We recommend using Emacs for all of these steps. While Emacs is basically an editor, it has special facilities to control compilers and debuggers. When you compile under the control of Emacs, Emacs will look at the error messages, and let you go directly to the appropriate place in the source file. When you use a debugger under the control of Emacs, Emacs will watch what is happening and point you to the appropriate line in the source file.

If you have used integrated programming development tools on a micro, you'll find that the Emacs environment has similar facilities, but it is not quite as automated. You must tell Emacs when you want to compile the program, and when you want to restart the debugger. Fortunately these things are easy to.

While this document is primarily oriented to the use of Emacs, it will also tell you the commands to type if you want to do things yourself.

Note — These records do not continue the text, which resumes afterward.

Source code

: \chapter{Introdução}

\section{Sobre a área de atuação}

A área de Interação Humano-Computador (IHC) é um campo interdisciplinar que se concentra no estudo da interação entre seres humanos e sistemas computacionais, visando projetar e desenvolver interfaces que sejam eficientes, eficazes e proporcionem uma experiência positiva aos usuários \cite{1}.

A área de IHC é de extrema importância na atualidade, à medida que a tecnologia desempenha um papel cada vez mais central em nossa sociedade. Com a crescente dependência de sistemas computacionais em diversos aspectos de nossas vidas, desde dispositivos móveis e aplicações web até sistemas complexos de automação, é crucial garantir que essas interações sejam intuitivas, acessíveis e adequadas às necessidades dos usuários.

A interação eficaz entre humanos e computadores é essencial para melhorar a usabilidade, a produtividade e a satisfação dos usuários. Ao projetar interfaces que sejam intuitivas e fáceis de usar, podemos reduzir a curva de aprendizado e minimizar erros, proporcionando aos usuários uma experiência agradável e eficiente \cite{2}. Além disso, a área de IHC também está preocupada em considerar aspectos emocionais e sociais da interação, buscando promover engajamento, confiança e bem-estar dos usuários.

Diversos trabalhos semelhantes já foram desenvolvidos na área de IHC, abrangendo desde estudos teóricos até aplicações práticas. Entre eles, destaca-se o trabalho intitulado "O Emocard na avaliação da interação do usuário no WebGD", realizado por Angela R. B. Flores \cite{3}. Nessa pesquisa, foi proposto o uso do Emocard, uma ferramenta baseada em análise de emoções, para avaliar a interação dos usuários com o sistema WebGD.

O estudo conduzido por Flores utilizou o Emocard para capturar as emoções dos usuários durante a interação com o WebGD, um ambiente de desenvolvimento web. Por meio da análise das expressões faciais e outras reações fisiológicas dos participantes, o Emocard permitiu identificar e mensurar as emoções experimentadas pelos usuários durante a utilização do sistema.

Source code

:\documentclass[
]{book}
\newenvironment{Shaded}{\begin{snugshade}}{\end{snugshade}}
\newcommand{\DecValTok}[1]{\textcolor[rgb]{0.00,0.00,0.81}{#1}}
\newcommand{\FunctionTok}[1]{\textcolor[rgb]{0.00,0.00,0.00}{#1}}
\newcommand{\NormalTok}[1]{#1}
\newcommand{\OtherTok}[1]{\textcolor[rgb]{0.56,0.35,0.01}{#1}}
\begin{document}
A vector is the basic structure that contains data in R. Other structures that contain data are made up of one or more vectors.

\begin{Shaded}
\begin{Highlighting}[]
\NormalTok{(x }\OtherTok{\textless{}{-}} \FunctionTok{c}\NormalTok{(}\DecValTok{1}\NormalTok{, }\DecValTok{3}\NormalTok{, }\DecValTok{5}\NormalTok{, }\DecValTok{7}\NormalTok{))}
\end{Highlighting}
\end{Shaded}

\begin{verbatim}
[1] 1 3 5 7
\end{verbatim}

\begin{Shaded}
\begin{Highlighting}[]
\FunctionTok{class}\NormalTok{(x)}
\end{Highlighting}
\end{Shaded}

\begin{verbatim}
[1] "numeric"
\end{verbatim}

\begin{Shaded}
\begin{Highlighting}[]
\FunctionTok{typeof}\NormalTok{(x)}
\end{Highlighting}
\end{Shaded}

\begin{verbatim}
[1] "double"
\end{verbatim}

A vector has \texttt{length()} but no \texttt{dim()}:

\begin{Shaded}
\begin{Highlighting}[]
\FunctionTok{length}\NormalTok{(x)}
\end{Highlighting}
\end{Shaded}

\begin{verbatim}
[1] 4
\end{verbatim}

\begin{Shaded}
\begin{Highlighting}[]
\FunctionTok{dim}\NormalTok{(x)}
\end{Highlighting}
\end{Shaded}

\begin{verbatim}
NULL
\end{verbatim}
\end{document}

What you need to know about Emacs

If you are using Emacs, we assume that you have gone through teach-emacs, and understand normal conventions for describing emacs commands, e.g. things like "m-x gdb" (which means to hit the ESC key, then "x", and then type "gdb). As in most Emacs documentation, m-x will be used to indicate that you type ESC and then x, and c-x will be used to indicate Control-x.

In the past we have recommended a special package called "C Menus". This added some menus to make compiling and debugging easier. Unfortunately it has proven difficult to maintain this package as Emacs changes. Our experience also suggests that students are better off learning how to use the normal facilities of Emacs, rather than special Rutgers additions. The normal facilities are fairly good.

The Emacs commands in this document often use several "windows". For example, when you're compiling, your program will be in one window and the error messages in the other buffer. When you're debugging, your program will be in one window and the debugger in the other. Note that emacs uses the term "window" to refer to a section of your screen, and the term "buffer" to refer to a file or other object (e.g. a debugging session or a list of error messages). Normally you'll have 3 or 4 buffers active, but you'll only have 2 windows. Thus you may have to switch which buffer is in which window. The following commands will help:

c-x o
Other window - move the cursor into the other window on the screen
c-x 1
1 window - remove all but one window from the screen. It doesn't get rid of any buffers. It just stops showing all but one for the moment. The buffer it leaves is the window is the one with the cursor in it.
c-x b
choose buffer - switch to a different buffer. It will ask you for the name of the buffer to move to, and suggest a default. To see the names of all your buffers, type "?". If you're running under X, you can also pull down the "Buffers" menu and select a buffer with the mouse.

Preparing the Source Code

You will start by using emacs (or another editor) to create a file that has your program in it. You should give it a name that shows the language it is written in. That is the name should end in .c for a C program, .p for pascal, etc. Some tools use this ending (called the "extension") to determine what language a program is written in.
    language    extension   compiler

     Pascal       .p         pc
     C            .c         cc or gcc
     Fortran      .f         f77

Compiling a Simple Program

Once you have a program, you need to compile it and build an executable. This section describes the simplest case: where your whole program is in one file. (For more complicated cases, see section Makefiles.)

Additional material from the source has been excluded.